Dumbbell flys are one of the most common kinds of exercises that trainers do on a flat exercise bench. Done right, repetitions of this exercise can add a lot of strength to the arms and even train the pectoral muscles. When done without proper guard for safety, dumbbell flies can leave the arms vulnerable to injury.
What Is a Flat Bench Dumbbell Fly?
In general, trainers use the word “fly” to refer to an exercise where the arms come together from a lateral position. For example, a fixed weight fly generally includes a machine with an upright seat and two lateral pads that the user brings together with the arms, combating resistance provided by weight plates on cables. A flat bench dumbbell fly is an activity that uses two equally matched free weights, called dumbbells, that the user holds, one in each hand.
To do a flat bench dumbbell fly, lay down on your back on the exercise bench with a dumbbell in each hand. Make sure your head and back are well supported. Slowly extend your arms until the dumbbells are lateral to your chest on either side. For one repetition, slowly bring your arms up and over your chest until the dumbbells are close together, directly over your body. Then, return to the original position, with your arms somewhat extended laterally. This is one repetition.
Lots of trainers do several sets of repetitions in order to train their arms with this activity.

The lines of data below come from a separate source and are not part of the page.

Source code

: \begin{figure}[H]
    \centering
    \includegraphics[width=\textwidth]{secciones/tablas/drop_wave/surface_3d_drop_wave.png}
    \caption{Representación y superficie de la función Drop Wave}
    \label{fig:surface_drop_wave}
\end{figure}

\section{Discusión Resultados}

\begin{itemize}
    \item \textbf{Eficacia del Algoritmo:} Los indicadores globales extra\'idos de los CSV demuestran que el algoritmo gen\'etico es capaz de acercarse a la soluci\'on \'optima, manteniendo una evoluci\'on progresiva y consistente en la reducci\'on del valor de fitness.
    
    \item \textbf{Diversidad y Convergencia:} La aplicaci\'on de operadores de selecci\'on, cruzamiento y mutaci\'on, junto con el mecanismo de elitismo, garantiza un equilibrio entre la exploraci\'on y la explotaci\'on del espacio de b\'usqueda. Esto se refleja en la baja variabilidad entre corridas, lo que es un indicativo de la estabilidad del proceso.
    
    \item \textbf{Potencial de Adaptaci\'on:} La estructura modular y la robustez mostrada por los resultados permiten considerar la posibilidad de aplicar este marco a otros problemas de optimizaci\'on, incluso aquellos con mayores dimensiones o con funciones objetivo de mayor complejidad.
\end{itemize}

Safety with a Flat Bench Dumbbell Fly
In order to be safe with this exercise, start off with a very low weight. Make sure it is a weight that your arms can handle, and add additional weight slowly, allowing your arms to build up to handle higher weight loads. In addition, you don’t want to overextend your arms to the point where you strain your muscles or even hurt your upper back. Keep your arms only moderately extended in the initial position, so that you are sure your wrists and forearms can handle the weight load.
Muscles Worked with a Flat Bench Dumbbell Fly
A flat bench dumbbell fly works various arm muscle groups, as well as the pectoral muscles. These kinds of activities can really contribute to upper body strength, and provide a good basis for further free weight or fixed weight training. Talk to your resident trainer at your gym or health club about adding these kinds of free weight activities into your existing fitness schedule.

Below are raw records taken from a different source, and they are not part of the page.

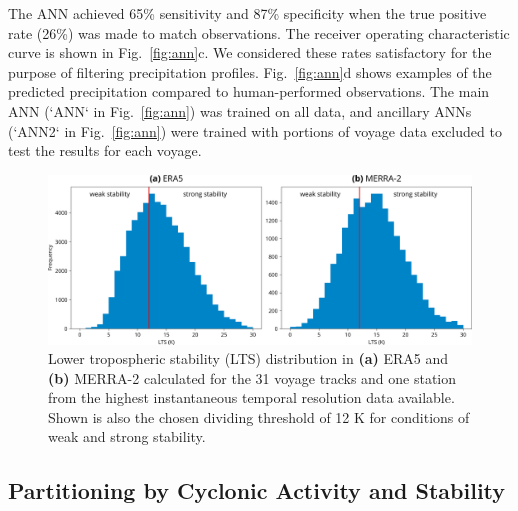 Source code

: \documentclass[draft]{agujournal2019}
\begin{document}
The ANN achieved 65\% sensitivity and 87\% specificity when the true positive rate (26\%) was made to match observations. The receiver operating characteristic curve is shown in Fig.~\ref{fig:ann}c. We considered these rates satisfactory for the purpose of filtering precipitation profiles. Fig.~\ref{fig:ann}d shows examples of the predicted precipitation compared to human-performed observations. The main ANN (`ANN` in Fig.~\ref{fig:ann}) was trained on all data, and ancillary ANNs (`ANN2` in Fig.~\ref{fig:ann}) were trained with portions of voyage data excluded to test the results for each voyage.

\begin{figure}[b!]
\centering
\includegraphics[width=\textwidth]{img/lts_dist.pdf}
\caption{
Lower tropospheric stability (LTS) distribution in \textbf{(a)} ERA5 and \textbf{(b)} MERRA-2 calculated for the 31 voyage tracks and one station from the highest instantaneous temporal resolution data available. Shown is also the chosen dividing threshold of 12 K for conditions of weak and strong stability.
}
\label{fig:lts}
\end{figure}

\subsection{Partitioning by Cyclonic Activity and Stability}
\label{sec:cyclone-stability}
\end{document}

You’ll find that a variety of fixed weight or free weight exercises train your core muscles and help you work up to greater body responses that will help you in sports, recreational activities, or even just regular things that you do during the course of the day, from lifting heavy items to doing yard work. That’s one of the main benefits of overall muscle tone: along with slimming down and increasing your heart health, you’re also making yourself stronger and giving yourself a better chance of avoiding a range of injuries later in life.